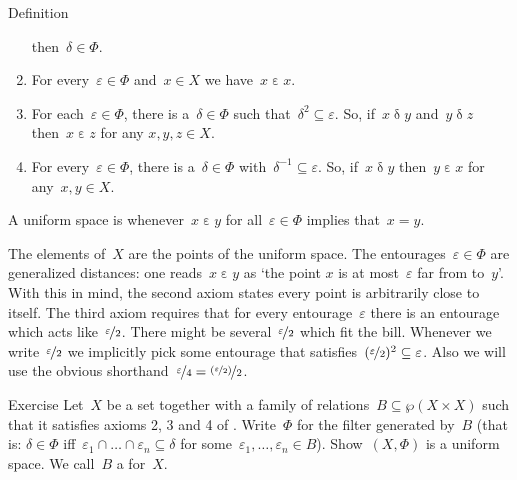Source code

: \documentclass[b]{subfiles}
\begin{document}
\begin{parsec}
\begin{point}{Definition}
\begin{enumerate}
\begin{inparaenum}
            then~$\delta \in \Phi$.
        \end{inparaenum}
    \item
        For every~$\varepsilon \in \Phi$
            and~$x \in X$ we have~$x \mathrel\varepsilon x$.
    \item
        For each~$\varepsilon \in \Phi$,
            there is a~$\delta \in \Phi$
            such that~$\delta^2 \subseteq \varepsilon$.
        So, if~$x \mathrel\delta y$ and~$y \mathrel\delta z$
            then~$x \mathrel\varepsilon z$ for any $x,y,z \in X$.
    \item
        For every~$\varepsilon \in \Phi$,
            there is a~$\delta \in \Phi$
                with~$\delta^{-1}\subseteq \varepsilon$.
        So, if~$x \mathrel\delta y$ then~$y \mathrel\varepsilon x$
            for any~$x,y \in X$.
    \end{enumerate}
    A uniform space is 
        whenever~$x \mathrel\varepsilon y$
            for all~$\varepsilon \in \Phi$
            implies that~$x=y$.
\begin{point}%
The elements of~$X$ are the points of the uniform space.
The entourages~$\varepsilon \in \Phi$
    are generalized distances:
one reads~$x \mathrel\varepsilon y$ as
    `the point $x$ is at most~$\varepsilon$ far from to~$y$'.
With this in mind, the second axiom states every point is arbitrarily close
    to itself.
The third axiom requires that for every entourage~$\varepsilon$
    there is an entourage which acts like~$\nicefrac{\varepsilon}{2}$.
There might be several~$\nicefrac{\varepsilon}{2}$
    which fit the bill.
Whenever we write~$\nicefrac{\varepsilon}{2}$
    we implicitly pick some entourage that
    satisfies~$(\nicefrac{\varepsilon}{2})^2 \subseteq \varepsilon$.
Also we will use the obvious shorthand~$\nicefrac{\varepsilon}{4}
=   \nicefrac{(\nicefrac{\varepsilon}{2})}{2}$.
\end{point}
\end{point}
\begin{point}{Exercise}%
Let~$X$ be a set together with
    a family of relations~$B \subseteq \wp (X \times X)$
    such that it satisfies axioms 2, 3 and 4
    of .
Write~$\Phi$ for the filter generated by~$B$
    (that is: $\delta \in \Phi$
        iff~$\varepsilon_1 \cap \ldots \cap \varepsilon_n \subseteq \delta$
            for some~$\varepsilon_1, \ldots, \varepsilon_n \in B$).
Show~$(X,\Phi)$ is a uniform space.
We call~$B$ a  for~$X$.

\end{point}
\end{parsec}
\end{document}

### What you have to do
Copy out the listing above exactly, and keep the pictures out of it.

### Task response
Source code

: \documentclass[b]{subfiles}
\begin{document}
\begin{parsec}
\begin{point}{Definition}
\begin{enumerate}
\begin{inparaenum}
            then~$\delta \in \Phi$.
        \end{inparaenum}
    \item
        For every~$\varepsilon \in \Phi$
            and~$x \in X$ we have~$x \mathrel\varepsilon x$.
    \item
        For each~$\varepsilon \in \Phi$,
            there is a~$\delta \in \Phi$
            such that~$\delta^2 \subseteq \varepsilon$.
        So, if~$x \mathrel\delta y$ and~$y \mathrel\delta z$
            then~$x \mathrel\varepsilon z$ for any $x,y,z \in X$.
    \item
        For every~$\varepsilon \in \Phi$,
            there is a~$\delta \in \Phi$
                with~$\delta^{-1}\subseteq \varepsilon$.
        So, if~$x \mathrel\delta y$ then~$y \mathrel\varepsilon x$
            for any~$x,y \in X$.
    \end{enumerate}
    A uniform space is 
        whenever~$x \mathrel\varepsilon y$
            for all~$\varepsilon \in \Phi$
            implies that~$x=y$.
\begin{point}%
The elements of~$X$ are the points of the uniform space.
The entourages~$\varepsilon \in \Phi$
    are generalized distances:
one reads~$x \mathrel\varepsilon y$ as
    `the point $x$ is at most~$\varepsilon$ far from to~$y$'.
With this in mind, the second axiom states every point is arbitrarily close
    to itself.
The third axiom requires that for every entourage~$\varepsilon$
    there is an entourage which acts like~$\nicefrac{\varepsilon}{2}$.
There might be several~$\nicefrac{\varepsilon}{2}$
    which fit the bill.
Whenever we write~$\nicefrac{\varepsilon}{2}$
    we implicitly pick some entourage that
    satisfies~$(\nicefrac{\varepsilon}{2})^2 \subseteq \varepsilon$.
Also we will use the obvious shorthand~$\nicefrac{\varepsilon}{4}
=   \nicefrac{(\nicefrac{\varepsilon}{2})}{2}$.
\end{point}
\end{point}
\begin{point}{Exercise}%
Let~$X$ be a set together with
    a family of relations~$B \subseteq \wp (X \times X)$
    such that it satisfies axioms 2, 3 and 4
    of .
Write~$\Phi$ for the filter generated by~$B$
    (that is: $\delta \in \Phi$
        iff~$\varepsilon_1 \cap \ldots \cap \varepsilon_n \subseteq \delta$
            for some~$\varepsilon_1, \ldots, \varepsilon_n \in B$).
Show~$(X,\Phi)$ is a uniform space.
We call~$B$ a  for~$X$.

\end{point}
\end{parsec}
\end{document}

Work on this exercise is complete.